Does central bank independence matter?
India’s new insurance playbook
India just ripped apart its insurance blue-print, changing much of how the industry works.
Last week, the parliament passed the Sabka Bima Sabki Raksha Bill, 2025 — which modifies large parts of the legal regime around insurance. The amendments mark a change in philosophy.
Insurance is an industry that forces you to be circumspect. Since insurance companies sell people protection, were an insurer were to go bust, the consequences could be catastrophic. And so, for years, the government regulated the industry through granular prescriptions. But although this brought stability to the industry, it also created rigidity. Large parts of India simply never received the insurance they needed. Our insurance companies didn’t have the flexibility or the capital to cover everyone.
The new amendments are an attempt to change that.

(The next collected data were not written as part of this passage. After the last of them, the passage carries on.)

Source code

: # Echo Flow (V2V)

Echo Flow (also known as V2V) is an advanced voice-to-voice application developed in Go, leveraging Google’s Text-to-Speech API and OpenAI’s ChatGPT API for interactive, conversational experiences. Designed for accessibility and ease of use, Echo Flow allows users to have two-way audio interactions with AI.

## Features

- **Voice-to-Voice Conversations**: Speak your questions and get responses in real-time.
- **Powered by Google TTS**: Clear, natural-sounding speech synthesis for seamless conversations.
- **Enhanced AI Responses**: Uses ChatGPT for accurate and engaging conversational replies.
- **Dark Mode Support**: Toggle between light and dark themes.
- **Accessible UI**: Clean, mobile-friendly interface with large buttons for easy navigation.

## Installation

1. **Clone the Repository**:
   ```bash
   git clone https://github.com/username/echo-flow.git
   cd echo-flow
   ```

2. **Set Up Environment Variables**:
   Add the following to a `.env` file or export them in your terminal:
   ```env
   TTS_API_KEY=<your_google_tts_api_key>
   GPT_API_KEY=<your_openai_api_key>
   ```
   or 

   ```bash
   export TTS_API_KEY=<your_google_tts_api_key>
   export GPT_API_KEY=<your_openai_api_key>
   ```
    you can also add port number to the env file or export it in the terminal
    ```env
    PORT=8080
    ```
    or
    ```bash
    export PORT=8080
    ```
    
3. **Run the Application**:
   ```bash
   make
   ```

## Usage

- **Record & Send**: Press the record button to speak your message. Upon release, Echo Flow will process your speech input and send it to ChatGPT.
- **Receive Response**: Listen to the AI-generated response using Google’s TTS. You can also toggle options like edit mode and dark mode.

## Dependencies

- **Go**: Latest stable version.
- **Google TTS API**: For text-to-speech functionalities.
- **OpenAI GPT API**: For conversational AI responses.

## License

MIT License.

They run into hundreds of provisions, and we can’t possibly cover all of them. But we’ll focus on three broad changes that, in our view, could alter the very structure of the industry.
IRDAI becomes a modern regulator
There are two ways to regulate an industry.

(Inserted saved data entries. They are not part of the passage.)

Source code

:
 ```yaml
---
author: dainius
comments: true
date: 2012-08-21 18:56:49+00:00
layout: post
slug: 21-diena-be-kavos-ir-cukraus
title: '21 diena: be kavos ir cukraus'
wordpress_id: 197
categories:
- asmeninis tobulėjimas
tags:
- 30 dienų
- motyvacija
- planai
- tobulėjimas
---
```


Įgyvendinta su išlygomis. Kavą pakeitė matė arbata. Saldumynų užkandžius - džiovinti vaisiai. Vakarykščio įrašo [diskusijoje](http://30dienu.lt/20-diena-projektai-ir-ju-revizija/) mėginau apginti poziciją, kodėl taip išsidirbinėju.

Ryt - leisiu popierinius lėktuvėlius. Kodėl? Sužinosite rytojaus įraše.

One, you can try to micro-manage things within the law itself. You create extensive, highly detailed legislations that become set in stone as soon as they go through parliament. This tells everyone in the industry exactly what to expect, but if the law hard-codes any gaps or problems, there’s nothing one can do — short of going back to parliament.
The other is what’s called “principles-based regulation”. When you’re drafting a law, you just lay out broad principles and standards that ought to be followed. Then, you trust that your regulator will get the specifics right.
With the new amendments, we’re swinging from the former to the latter.
Earlier, large parts of what an insurance company could do — from how they sold insurance, to how they invested their money, to how corporate arrangements would work — were all spelled out in the law. The specificity was occasionally absurd. For instance, the law specified that if an insurer was refunding someone’s premium, it had to do so by cheque or money order. Anything else would effectively be illegal.
A lot of this, now, has been shifted under the control of India’s insurance regulator, IRDAI.
This doesn’t mean IRDAI has unlimited discretion. The parliament has mandated processes it must follow when it’s making regulations — it has to publish drafts, ask the public for comments, respond to those comments, and carry out periodic reviews of all its regulations. This creates a check on the regulator. If there are major problems in anything it is considering, this gives it ample time to course-correct.
Sometimes, however, all these procedures can get in the way. For instance, a new regulation might be unclear about something, or might need procedural fixes. It might not make sense to go through the entire rule-making process for these minor matters. For such cases, key members of IRDAI’s governing body can release “subsidiary instructions” that clarify things.
In a sense, India’s insurance laws are now “living”. The sector’s no longer married to how the parliament defined things years ago. Instead, the IRDAI has been empowered to change things around, keep what works, and eliminate what doesn’t — without needing a whole new law each time.
The insurance industry will soon look very different
Insurance is a business that trades in money. When you’re offering someone protection from future harms, you’re not just relying on your salesmanship — you’re promising to lock up a part of your balance sheet for them. That takes capital. Without enough capital, India’s insurance needs are immaterial; the industry simply won’t have the firepower to cater to them.
A big goal of these amendments, therefore, is to make it more attractive to bring money into India’s insurance market. This isn’t a matter of simply allowing more investment, but of giving investors much more flexibility over the money they put in. They make the market easier to enter, easier to re-structure in, and easier to exit.
No more FDI caps
Ever since we’ve opened our insurance markets to private companies, we’ve placed strict limits on foreign participation. When we began, foreign investors were only allowed to own 26% of an Indian insurer. That was stepped up slowly over the years, but until these amendments, foreign investments in Indian insurers were still capped at 74%.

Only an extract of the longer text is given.